▶ **Problem**: Go through the entries below and collect each line with the string "documentclass" in it.
====== Material for this exercise
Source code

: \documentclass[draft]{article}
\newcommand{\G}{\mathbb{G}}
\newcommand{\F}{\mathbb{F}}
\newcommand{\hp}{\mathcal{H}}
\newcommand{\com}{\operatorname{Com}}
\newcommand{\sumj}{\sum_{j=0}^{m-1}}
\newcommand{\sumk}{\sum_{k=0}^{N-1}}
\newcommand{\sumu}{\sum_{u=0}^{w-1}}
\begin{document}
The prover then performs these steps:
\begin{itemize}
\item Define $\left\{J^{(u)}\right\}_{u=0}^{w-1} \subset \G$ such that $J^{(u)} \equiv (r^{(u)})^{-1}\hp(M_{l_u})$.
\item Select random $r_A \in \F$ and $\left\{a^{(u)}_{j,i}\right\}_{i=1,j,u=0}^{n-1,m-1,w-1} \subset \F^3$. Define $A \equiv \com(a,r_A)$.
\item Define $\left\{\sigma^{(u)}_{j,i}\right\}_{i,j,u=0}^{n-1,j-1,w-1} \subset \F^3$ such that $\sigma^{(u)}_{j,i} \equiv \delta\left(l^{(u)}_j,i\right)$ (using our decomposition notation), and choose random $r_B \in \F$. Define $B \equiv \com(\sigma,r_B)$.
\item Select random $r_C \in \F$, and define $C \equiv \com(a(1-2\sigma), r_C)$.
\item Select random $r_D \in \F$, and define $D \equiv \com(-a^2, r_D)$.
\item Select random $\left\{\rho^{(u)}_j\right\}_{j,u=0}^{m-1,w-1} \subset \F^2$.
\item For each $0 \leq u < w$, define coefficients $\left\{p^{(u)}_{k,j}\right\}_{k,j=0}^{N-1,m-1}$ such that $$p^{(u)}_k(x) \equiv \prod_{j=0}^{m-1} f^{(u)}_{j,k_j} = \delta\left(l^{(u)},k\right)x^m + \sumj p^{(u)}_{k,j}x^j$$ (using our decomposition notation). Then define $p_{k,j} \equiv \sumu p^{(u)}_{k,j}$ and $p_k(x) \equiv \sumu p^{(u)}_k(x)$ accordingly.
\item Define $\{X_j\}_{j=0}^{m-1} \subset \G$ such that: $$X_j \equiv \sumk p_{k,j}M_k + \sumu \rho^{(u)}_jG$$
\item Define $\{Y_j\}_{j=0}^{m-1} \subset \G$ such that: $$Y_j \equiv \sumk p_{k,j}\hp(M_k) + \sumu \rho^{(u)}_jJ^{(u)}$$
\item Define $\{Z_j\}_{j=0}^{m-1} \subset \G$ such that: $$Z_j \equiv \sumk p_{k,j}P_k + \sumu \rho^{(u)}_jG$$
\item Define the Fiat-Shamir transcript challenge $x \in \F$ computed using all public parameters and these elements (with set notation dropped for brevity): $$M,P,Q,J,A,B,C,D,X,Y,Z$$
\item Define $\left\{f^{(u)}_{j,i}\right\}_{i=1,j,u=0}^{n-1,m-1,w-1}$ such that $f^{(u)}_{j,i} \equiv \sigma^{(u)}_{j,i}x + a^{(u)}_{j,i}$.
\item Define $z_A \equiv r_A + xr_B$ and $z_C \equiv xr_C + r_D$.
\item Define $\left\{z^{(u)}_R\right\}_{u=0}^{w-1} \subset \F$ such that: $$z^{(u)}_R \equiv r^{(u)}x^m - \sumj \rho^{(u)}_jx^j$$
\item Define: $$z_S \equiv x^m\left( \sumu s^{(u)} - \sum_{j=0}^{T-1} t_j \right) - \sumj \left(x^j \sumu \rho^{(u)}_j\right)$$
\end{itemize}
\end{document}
============
====== Material for this exercise
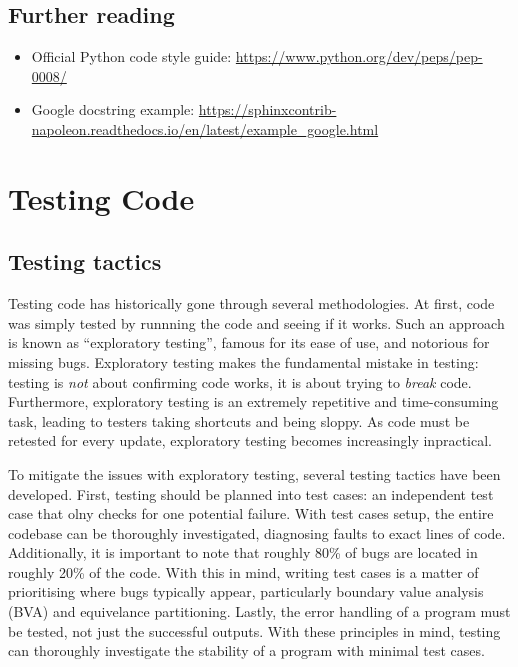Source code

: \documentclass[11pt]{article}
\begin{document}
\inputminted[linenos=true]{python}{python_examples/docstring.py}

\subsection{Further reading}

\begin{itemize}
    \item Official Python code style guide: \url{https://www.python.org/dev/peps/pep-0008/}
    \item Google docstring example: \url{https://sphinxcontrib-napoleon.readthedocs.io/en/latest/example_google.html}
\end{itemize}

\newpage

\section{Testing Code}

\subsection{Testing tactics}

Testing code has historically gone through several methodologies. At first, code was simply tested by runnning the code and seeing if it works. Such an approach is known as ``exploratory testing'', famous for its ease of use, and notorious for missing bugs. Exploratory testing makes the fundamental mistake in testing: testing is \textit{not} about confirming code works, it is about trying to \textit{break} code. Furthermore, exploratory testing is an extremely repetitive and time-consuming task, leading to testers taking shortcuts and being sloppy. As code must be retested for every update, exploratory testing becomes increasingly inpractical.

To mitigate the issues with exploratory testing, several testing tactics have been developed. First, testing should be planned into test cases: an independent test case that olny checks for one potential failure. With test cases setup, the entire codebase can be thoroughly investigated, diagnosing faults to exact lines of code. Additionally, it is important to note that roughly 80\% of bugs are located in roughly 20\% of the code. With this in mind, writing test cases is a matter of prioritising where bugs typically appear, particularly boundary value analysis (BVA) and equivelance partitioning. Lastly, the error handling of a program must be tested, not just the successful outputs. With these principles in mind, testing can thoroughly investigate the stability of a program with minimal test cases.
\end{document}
============
▶ **Answer to this task**:
: \documentclass[draft]{article}
: \documentclass[11pt]{article}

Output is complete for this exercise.